After this reader, you can appeal to the sense of competition by asking, ''Does anyone think they can make the next stanza even funnier?'' Continue through the whole poem like this. (Remind students to keep the reading appropriate.)
Do They Love Poetry Yet?
Hopefully, this exercise has drawn the students in and shown them that poetry isn't boring. If your class has too many shy students for this exercise, try having them read aloud in small groups.
Some other funny poems include:
- ''The Cremation of Sam McGee'' by Robert W. Service
- ''A Nightmare'' by W. S. Gilbert.
- ''Jabberwocky'' by Lewis Carroll
- ''Macavity, The Mystery Cat'' by T. S. Eliot
- ''The Song of Quoodle'' by G. K. Chesterton
You can do the same exercise with a few different poems, or you can spend a few days just going through one. But the heart of the exercise is this: make sure your students realize that poetry is fun and interesting. Once you have them hooked, they will give you more effort and more focus.
''I Like Poems When They... ''
The next step is to get them thinking about what the poets are doing. At this point, your class can create a poetry toolbox. The poetry toolbox is a list of various techniques the students have recognized in poems they like. This is based on a technique described by Katie Wood Ray in Wondrous Words.
The first step in making your toolbox is drawing two columns on the board. One should be labeled ''Tools'' and the other ''Examples. ''
To create a poetry toolbox, have every student choose his or her favorite line (or pair of lines) from the poem. Tell them all to write down what the poet does in that line. Is it a surprising rhyme? An animal described like a person? The same letter at the beginning of every word?
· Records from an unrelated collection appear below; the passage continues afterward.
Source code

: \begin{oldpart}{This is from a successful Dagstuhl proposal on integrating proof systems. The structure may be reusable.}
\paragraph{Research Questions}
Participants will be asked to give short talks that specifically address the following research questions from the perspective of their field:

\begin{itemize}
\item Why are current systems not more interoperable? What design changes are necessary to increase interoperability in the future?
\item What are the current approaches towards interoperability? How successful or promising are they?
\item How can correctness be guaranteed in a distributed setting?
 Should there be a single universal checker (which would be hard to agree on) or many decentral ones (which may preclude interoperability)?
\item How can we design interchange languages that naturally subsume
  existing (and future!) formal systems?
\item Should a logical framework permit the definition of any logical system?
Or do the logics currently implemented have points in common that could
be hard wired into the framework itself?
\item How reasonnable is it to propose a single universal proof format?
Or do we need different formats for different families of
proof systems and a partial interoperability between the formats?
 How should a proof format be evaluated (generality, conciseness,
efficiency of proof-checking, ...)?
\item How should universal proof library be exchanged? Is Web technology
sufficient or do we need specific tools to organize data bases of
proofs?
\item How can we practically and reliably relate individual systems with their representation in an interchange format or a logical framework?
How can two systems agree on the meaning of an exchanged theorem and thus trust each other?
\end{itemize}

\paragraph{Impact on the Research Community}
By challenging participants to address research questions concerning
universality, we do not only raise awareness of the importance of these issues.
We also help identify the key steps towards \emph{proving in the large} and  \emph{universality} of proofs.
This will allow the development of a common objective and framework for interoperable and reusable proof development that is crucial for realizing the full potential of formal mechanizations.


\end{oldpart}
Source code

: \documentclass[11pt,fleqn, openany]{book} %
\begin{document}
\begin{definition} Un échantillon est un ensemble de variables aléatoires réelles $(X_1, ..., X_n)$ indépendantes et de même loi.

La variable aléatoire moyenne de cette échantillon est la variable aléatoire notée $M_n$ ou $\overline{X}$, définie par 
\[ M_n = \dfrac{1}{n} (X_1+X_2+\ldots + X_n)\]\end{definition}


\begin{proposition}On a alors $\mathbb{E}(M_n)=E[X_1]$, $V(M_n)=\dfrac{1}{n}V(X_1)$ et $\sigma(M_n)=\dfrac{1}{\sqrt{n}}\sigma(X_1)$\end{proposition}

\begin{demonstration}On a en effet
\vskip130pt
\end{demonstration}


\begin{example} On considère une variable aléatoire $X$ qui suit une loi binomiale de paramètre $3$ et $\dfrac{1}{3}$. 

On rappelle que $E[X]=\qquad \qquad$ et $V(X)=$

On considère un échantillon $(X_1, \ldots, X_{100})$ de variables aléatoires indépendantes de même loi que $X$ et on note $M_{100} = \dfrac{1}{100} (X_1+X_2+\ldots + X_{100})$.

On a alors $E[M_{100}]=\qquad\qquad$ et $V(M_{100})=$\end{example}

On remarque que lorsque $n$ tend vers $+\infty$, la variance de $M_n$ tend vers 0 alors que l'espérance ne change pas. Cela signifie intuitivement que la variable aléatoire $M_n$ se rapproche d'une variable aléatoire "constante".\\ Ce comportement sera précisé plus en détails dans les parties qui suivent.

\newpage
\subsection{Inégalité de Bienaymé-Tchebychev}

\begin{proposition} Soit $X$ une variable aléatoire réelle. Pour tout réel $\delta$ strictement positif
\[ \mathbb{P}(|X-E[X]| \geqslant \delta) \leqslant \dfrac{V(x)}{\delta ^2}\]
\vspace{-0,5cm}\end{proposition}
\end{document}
You may want to model this exercise before your students begin. To model the action for the student, think out loud as you do the task on the board. You might say, ''My favorite line is 'If seven maids with seven mops....' I like it because the carpenter starts crying. That's funny because it's a wacky emotional response.'' Write ''wacky emotional response'' on the board under ''Tools'' and the poem's line on the board under ''Examples''
Once the students have done the same, have them share with you. Record the favorite line under ''Examples. '' Work with them to come up with a descriptive name for the tool they found. By the end of class, you should have a list of at least a dozen poetic techniques.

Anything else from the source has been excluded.